As human beings we are so predictable. We still most often think that going out includes a meal, and we choose restaurants by their rumour and the reviews. And then, after having chosen where to eat, dressed up and arranged for babysitter, we go to fancy restaurants only to move food around the plate.  We end up never eating the carefully cooked and presented dishes. What we ordered may be fashionable in the food world, but it is not by any means compatible to the diet world.
I used to love long and lazy meals with something nice in the glasses. I used to cook and find joy in flavours and good ingredients.
Not so much anymore. Many don't compliment the chef anymore, instead we hear about how many calories can be found in the meat, the bread, the sauce...; nothing kills conversation about life's peculiarities more efficiently than that.

I always took into considerations different lifestyles and allergies. Allergies of fish and eggs, even gluten, vegetarian and vegans alike.
One time my son was celebrating his birthday party and we served the traditional rice porridge. At Christmas a almond is placed in the pot of rice porridge and who ever finds it in their bowl wins a prize-usually a marzipan pig. And the lucky person who won the pig might say, to express his satisfaction, that he was in the middle of a butter island. That is to say in the middle of the hot porridge's melting butter.

I knew one of the kids came from a vegan family, so I asked his mother if she had any experience in cooking the porridge using rice milk.

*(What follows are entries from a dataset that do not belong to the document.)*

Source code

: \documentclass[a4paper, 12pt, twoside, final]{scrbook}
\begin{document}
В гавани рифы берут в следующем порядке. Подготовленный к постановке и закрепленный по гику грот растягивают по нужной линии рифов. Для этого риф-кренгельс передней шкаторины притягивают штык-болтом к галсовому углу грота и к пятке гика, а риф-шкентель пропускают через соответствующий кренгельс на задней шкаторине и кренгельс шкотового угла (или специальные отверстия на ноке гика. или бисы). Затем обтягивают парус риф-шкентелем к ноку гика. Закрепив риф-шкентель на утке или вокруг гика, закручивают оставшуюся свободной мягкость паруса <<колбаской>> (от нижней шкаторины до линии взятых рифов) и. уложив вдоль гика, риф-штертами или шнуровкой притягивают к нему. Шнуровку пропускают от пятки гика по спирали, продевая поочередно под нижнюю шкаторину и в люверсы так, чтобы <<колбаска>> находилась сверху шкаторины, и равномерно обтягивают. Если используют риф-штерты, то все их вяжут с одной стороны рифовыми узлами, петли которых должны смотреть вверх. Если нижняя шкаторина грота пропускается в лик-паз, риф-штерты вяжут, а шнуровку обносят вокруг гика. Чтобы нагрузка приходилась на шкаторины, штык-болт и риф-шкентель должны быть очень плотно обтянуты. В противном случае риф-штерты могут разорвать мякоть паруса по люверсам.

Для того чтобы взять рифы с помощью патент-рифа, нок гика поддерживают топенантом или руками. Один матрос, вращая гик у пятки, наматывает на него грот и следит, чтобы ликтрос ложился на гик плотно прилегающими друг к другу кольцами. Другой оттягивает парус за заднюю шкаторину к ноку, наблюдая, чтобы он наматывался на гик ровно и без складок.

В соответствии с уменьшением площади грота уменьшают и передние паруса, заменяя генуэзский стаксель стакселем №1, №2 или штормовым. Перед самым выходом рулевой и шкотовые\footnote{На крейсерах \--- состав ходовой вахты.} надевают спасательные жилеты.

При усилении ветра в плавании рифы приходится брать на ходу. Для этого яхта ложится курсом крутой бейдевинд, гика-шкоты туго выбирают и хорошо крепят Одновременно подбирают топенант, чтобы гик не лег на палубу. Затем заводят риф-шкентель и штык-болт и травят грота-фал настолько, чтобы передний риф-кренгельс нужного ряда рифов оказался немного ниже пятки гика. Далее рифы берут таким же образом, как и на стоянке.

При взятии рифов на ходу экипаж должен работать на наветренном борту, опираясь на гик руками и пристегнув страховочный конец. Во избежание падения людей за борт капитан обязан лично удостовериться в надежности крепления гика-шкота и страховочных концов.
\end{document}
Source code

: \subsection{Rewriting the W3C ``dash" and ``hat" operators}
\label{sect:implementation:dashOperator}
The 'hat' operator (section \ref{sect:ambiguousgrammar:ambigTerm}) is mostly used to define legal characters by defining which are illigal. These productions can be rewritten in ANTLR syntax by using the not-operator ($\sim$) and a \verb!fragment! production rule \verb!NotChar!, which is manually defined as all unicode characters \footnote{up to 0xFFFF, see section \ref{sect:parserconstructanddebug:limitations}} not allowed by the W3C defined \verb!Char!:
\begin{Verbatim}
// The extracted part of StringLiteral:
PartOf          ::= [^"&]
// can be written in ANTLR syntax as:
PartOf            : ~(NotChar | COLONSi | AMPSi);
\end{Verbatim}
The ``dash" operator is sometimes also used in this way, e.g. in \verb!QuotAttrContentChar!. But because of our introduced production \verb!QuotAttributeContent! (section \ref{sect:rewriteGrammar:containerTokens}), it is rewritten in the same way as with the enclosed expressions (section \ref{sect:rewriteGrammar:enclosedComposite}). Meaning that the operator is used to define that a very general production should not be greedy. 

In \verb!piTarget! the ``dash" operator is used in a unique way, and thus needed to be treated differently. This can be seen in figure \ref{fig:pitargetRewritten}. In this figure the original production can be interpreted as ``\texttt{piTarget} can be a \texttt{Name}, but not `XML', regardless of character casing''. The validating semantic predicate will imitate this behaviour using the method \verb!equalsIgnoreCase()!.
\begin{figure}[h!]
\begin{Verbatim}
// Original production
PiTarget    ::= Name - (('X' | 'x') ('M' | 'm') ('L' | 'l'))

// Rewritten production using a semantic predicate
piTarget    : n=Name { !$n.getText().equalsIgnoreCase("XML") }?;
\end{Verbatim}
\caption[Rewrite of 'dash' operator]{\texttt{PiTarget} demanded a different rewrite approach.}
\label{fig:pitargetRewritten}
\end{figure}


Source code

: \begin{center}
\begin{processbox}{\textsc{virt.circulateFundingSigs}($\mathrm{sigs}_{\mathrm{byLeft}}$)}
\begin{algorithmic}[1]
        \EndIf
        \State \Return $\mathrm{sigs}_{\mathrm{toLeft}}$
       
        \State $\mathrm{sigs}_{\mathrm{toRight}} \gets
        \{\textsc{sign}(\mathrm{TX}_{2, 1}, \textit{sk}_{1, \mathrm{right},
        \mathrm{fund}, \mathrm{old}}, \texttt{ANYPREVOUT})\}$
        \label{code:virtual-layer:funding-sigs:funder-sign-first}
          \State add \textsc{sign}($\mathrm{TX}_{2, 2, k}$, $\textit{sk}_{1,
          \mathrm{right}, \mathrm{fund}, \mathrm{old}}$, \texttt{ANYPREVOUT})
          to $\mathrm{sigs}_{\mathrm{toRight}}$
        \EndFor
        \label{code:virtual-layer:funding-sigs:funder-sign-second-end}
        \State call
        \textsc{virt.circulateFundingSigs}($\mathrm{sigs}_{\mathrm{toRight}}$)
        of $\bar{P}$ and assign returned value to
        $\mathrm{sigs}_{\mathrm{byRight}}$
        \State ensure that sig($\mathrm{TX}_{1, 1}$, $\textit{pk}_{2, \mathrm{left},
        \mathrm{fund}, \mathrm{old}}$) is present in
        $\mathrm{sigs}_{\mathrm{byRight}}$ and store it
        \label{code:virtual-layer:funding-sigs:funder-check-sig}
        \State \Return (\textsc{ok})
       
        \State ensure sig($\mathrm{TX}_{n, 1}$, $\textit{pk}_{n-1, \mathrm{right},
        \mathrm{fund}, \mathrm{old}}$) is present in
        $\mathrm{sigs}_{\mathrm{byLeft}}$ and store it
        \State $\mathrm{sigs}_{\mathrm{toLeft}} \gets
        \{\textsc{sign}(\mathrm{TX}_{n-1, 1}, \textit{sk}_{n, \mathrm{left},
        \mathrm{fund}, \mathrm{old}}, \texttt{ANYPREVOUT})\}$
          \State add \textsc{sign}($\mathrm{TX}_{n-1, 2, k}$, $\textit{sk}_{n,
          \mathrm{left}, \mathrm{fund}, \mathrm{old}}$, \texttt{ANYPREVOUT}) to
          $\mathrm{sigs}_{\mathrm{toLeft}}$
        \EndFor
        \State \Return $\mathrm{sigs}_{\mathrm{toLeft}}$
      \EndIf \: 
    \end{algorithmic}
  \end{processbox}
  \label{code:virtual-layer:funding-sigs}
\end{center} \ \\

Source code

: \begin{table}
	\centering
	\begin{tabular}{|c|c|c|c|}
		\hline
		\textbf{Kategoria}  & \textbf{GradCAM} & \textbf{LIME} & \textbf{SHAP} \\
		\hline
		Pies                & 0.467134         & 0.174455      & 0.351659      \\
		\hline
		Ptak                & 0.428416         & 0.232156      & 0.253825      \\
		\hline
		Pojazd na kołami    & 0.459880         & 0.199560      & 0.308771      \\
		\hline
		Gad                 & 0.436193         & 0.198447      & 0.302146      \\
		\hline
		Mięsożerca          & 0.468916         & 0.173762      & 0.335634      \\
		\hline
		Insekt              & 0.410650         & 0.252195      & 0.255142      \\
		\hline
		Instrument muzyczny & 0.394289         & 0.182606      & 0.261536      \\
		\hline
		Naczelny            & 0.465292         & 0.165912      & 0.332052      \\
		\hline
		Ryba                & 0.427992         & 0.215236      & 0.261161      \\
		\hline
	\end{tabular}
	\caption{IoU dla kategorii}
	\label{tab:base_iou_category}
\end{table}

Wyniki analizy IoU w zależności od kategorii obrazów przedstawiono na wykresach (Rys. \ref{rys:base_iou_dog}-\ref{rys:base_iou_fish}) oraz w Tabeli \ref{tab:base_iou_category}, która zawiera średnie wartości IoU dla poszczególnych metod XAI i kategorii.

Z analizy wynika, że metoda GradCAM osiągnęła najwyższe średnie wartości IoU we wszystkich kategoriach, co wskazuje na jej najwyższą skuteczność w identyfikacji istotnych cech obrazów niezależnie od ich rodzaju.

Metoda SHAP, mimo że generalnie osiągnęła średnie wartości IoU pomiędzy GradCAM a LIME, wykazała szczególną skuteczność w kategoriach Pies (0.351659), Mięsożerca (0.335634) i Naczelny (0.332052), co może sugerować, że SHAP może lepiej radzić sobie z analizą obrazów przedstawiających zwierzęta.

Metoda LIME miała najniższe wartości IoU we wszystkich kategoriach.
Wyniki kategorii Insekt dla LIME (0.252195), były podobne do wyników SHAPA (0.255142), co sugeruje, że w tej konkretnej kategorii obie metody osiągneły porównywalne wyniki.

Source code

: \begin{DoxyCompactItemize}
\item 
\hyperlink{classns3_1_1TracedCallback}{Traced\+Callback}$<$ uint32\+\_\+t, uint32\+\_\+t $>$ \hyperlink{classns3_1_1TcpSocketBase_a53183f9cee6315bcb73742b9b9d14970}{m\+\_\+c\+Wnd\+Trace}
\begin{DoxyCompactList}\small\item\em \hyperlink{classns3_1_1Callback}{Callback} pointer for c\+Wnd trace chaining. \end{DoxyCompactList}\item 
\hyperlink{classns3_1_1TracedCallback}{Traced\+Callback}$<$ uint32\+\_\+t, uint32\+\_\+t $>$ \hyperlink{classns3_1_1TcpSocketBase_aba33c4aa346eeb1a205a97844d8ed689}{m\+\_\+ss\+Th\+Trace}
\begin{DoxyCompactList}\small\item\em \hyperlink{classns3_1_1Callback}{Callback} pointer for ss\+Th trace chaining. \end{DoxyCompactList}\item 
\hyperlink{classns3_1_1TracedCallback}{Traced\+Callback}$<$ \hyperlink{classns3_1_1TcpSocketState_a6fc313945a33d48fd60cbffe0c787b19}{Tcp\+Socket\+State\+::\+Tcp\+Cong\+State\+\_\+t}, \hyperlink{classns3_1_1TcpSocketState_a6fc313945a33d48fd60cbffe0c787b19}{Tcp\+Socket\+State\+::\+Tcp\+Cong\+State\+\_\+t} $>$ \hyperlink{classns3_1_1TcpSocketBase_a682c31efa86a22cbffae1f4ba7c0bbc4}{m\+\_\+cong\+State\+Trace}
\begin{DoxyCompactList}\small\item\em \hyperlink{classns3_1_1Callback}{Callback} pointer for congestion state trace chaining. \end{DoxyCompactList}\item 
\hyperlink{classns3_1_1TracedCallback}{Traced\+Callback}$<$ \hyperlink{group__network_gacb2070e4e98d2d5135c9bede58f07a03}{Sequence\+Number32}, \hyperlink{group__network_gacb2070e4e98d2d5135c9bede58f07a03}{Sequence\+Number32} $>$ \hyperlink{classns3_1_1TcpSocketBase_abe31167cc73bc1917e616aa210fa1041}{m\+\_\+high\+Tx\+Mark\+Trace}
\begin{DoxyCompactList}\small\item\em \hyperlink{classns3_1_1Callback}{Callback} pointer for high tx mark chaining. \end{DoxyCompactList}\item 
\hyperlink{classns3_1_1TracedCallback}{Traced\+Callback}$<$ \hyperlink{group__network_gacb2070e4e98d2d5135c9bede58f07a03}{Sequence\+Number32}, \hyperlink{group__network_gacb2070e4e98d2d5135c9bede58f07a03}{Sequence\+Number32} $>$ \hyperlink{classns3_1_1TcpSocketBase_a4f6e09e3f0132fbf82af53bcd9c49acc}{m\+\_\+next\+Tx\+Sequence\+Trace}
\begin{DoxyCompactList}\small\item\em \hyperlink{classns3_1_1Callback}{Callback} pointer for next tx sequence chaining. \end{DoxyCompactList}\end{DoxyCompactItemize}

She told me not to make too much of it. He had never participated in the almond in the rice porridge ceremony, so it was ok. He could bring food from home. I found that very touching that she didn't want me to be bothered with their alternative lifestyle, but it also made me even more determined he should not only participate: he should also find the almond.
I asked what I could give him as a winning prize.

I made porridge the traditional way for the party, and with rice milk for him. I explained to the 23 boys that part of the game was to trick eachother by rolling their tongue in their mouth as if they had found the almond... but never reveal it untill all the plates were empty. They ate so much porridge.
The boy had such a sneaky smile on his face it was priceless. I watched him, and he played the game with glory. He found one of the 6 almonds hidden.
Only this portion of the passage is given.